Sollievo di breve durata. Il duca cambia idea e progetta di aspettare l’urto con i Piemontesi proprio a Rimini. Si dà quindi il via a lavori di fortificazione lungo una linea che doveva andare «dalle mura della città sotto la ròcca ad una punta del colle di Covignano chiamata il Monte della Cava, né omettendo di fortificare eziandio l’altra punta dalla parte di S. Lorenzo a Monte. Fra le operazioni strategiche fatte allora dagli Spagnuoli, sia per agevolare le comunicazioni dell’esercito sia pel caso di una ritirata, fu pur quella di aprire quattro larghi stradoni, che dal fiume Marecchia traversando la via di Verucchio andavano a terminare all’altro fiume dell’Ausa, con ponti sulla fossa del molino pubblico e sul Mavone: onde senza verun riguardo furono tagliate frasche, siepi, viti e quant’altro impedìva il lavoro. E molte fortificazioni pur si fecero alla città, e massime al borgo di S. Giuliano».

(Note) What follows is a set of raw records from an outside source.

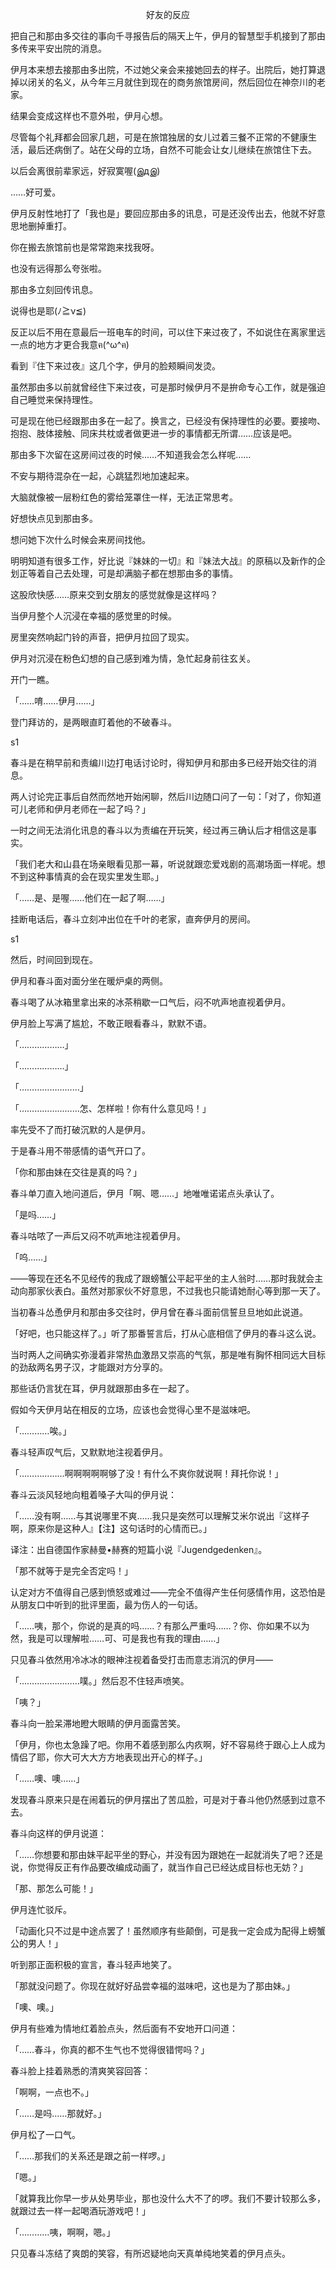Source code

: <p align="center">好友的反应</p>

把自己和那由多交往的事向千寻报告后的隔天上午，伊月的智慧型手机接到了那由多传来平安出院的消息。

伊月本来想去接那由多出院，不过她父亲会来接她回去的样子。出院后，她打算退掉以闭关的名义，从今年三月就住到现在的商务旅馆房间，然后回位在神奈川的老家。

结果会变成这样也不意外啦，伊月心想。

尽管每个礼拜都会回家几趟，可是在旅馆独居的女儿过着三餐不正常的不健康生活，最后还病倒了。站在父母的立场，自然不可能会让女儿继续在旅馆住下去。

以后会离很前辈家远，好寂寞喔(இдஇ)

……好可爱。

伊月反射性地打了「我也是」要回应那由多的讯息，可是还没传出去，他就不好意思地删掉重打。

你在搬去旅馆前也是常常跑来找我呀。

也没有远得那么夸张啦。

那由多立刻回传讯息。

说得也是耶(ﾉ≧ν≦)

反正以后不用在意最后一班电车的时间，可以住下来过夜了，不如说住在离家里远一点的地方才更合我意ฅ(^ω^ฅ)

看到『住下来过夜』这几个字，伊月的脸颊瞬间发烫。

虽然那由多以前就曾经住下来过夜，可是那时候伊月不是拚命专心工作，就是强迫自己睡觉来保持理性。

可是现在他已经跟那由多在一起了。换言之，已经没有保持理性的必要。要接吻、抱抱、肢体接触、同床共枕或者做更进一步的事情都无所谓……应该是吧。

那由多下次留在这房间过夜的时候……不知道我会怎么样呢……

不安与期待混杂在一起，心跳猛烈地加速起来。

大脑就像被一层粉红色的雾给笼罩住一样，无法正常思考。

好想快点见到那由多。

想问她下次什么时候会来房间找他。

明明知道有很多工作，好比说『妹妹的一切』和『妹法大战』的原稿以及新作的企划正等着自己去处理，可是却满脑子都在想那由多的事情。

这股欣快感……原来交到女朋友的感觉就像是这样吗？

当伊月整个人沉浸在幸福的感觉里的时候。

房里突然响起门铃的声音，把伊月拉回了现实。

伊月对沉浸在粉色幻想的自己感到难为情，急忙起身前往玄关。

开门一瞧。

「……唷……伊月……」

登门拜访的，是两眼直盯着他的不破春斗。

s1

春斗是在稍早前和责编川边打电话讨论时，得知伊月和那由多已经开始交往的消息。

两人讨论完正事后自然而然地开始闲聊，然后川边随口问了一句：「对了，你知道可儿老师和伊月老师在一起了吗？」

一时之间无法消化讯息的春斗以为责编在开玩笑，经过再三确认后才相信这是事实。

「我们老大和山县在场亲眼看见那一幕，听说就跟恋爱戏剧的高潮场面一样呢。想不到这种事情真的会在现实里发生耶。」

「……是、是喔……他们在一起了啊……」

挂断电话后，春斗立刻冲出位在千叶的老家，直奔伊月的房间。

s1

然后，时间回到现在。

伊月和春斗面对面分坐在暖炉桌的两侧。

春斗喝了从冰箱里拿出来的冰茶稍歇一口气后，闷不吭声地直视着伊月。

伊月脸上写满了尴尬，不敢正眼看春斗，默默不语。

「………………」

「………………」

「……………………」

「……………………怎、怎样啦！你有什么意见吗！」

率先受不了而打破沉默的人是伊月。

于是春斗用不带感情的语气开口了。

「你和那由妹在交往是真的吗？」

春斗单刀直入地问道后，伊月「啊、嗯……」地唯唯诺诺点头承认了。

「是吗……」

春斗咕哝了一声后又闷不吭声地注视着伊月。

「呜……」

——等现在还名不见经传的我成了跟螃蟹公平起平坐的主人翁时……那时我就会主动向那家伙表白。虽然对那家伙不好意思，不过我也只能请她耐心等到那一天了。

当初春斗怂恿伊月和那由多交往时，伊月曾在春斗面前信誓旦旦地如此说道。

「好吧，也只能这样了。」听了那番誓言后，打从心底相信了伊月的春斗这么说。

当时两人之间确实弥漫着非常热血激昂又崇高的气氛，那是唯有胸怀相同远大目标的劲敌两名男子汉，才能跟对方分享的。

那些话仍言犹在耳，伊月就跟那由多在一起了。

假如今天伊月站在相反的立场，应该也会觉得心里不是滋味吧。

「…………唉。」

春斗轻声叹气后，又默默地注视着伊月。

「………………啊啊啊啊啊够了没！有什么不爽你就说啊！拜托你说！」

春斗云淡风轻地向粗着嗓子大叫的伊月说：

「……没有啊……与其说哪里不爽……我只是突然可以理解艾米尔说出『这样子啊，原来你是这种人』【注】这句话时的心情而已。」

译注：出自德国作家赫曼•赫赛的短篇小说『Jugendgedenken』。

「那不就等于是完全否定吗！」

认定对方不值得自己感到愤怒或难过——完全不值得产生任何感情作用，这恐怕是从朋友口中听到的批评里面，最为伤人的一句话。

「……咦，那个，你说的是真的吗……？有那么严重吗……？你、你如果不以为然，我是可以理解啦……可、可是我也有我的理由……」

只见春斗依然用冷冰冰的眼神注视着备受打击而意志消沉的伊月——

「……………………噗。」然后忍不住轻声喷笑。

「咦？」

春斗向一脸呆滞地瞪大眼睛的伊月面露苦笑。

「伊月，你也太急躁了吧。你用不着感到那么内疚啊，好不容易终于跟心上人成为情侣了耶，你大可大大方方地表现出开心的样子。」

「……噢、噢……」

发现春斗原来只是在闹着玩的伊月摆出了苦瓜脸，可是对于春斗他仍然感到过意不去。

春斗向这样的伊月说道：

「……你想要和那由妹平起平坐的野心，并没有因为跟她在一起就消失了吧？还是说，你觉得反正有作品要改编成动画了，就当作自己已经达成目标也无妨？」

「那、那怎么可能！」

伊月连忙驳斥。

「动画化只不过是中途点罢了！虽然顺序有些颠倒，可是我一定会成为配得上螃蟹公的男人！」

听到那正面积极的宣言，春斗轻声地笑了。

「那就没问题了。你现在就好好品尝幸福的滋味吧，这也是为了那由妹。」

「噢、噢。」

伊月有些难为情地红着脸点头，然后面有不安地开口问道：

「……春斗，你真的都不生气也不觉得很错愕吗？」

春斗脸上挂着熟悉的清爽笑容回答：

「啊啊，一点也不。」

「……是吗……那就好。」

伊月松了一口气。

「……那我们的关系还是跟之前一样啰。」

「嗯。」

「就算我比你早一步从处男毕业，那也没什么大不了的啰。我们不要计较那么多，就跟过去一样一起喝酒玩游戏吧！」

「…………咦，啊啊，嗯。」

只见春斗冻结了爽朗的笑容，有所迟疑地向天真单纯地笑着的伊月点头。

Carlo Emanuele III, re di Sardegna

Carlo Emanuele III di Savoia, re di Sardegna

Lo stato d’animo dei cittadini è facilmente immaginabile: «Uno spavento generale occupò gli animi dei riminesi, considerandosi da essi le funeste conseguenze che potevansi apportare ad una città da una battaglia combattuta alle sue porte fra due potenti eserciti. Per la qual cosa presero tutti a provvedere ai propri casi, chi nascondendo o nei sotterranei, o nelle muraglie delle case, o ne’ conventi, e suppellettili e gioie e denari, chi procacciandosi lo scampo colla fuga: e più di tutti, gli abitatori del borgo di S. Giuliano: molti de’ quali, caricate le robe e le famiglie loro sopra le barche, fecero vela per diversi lidi e a più sicura stanza».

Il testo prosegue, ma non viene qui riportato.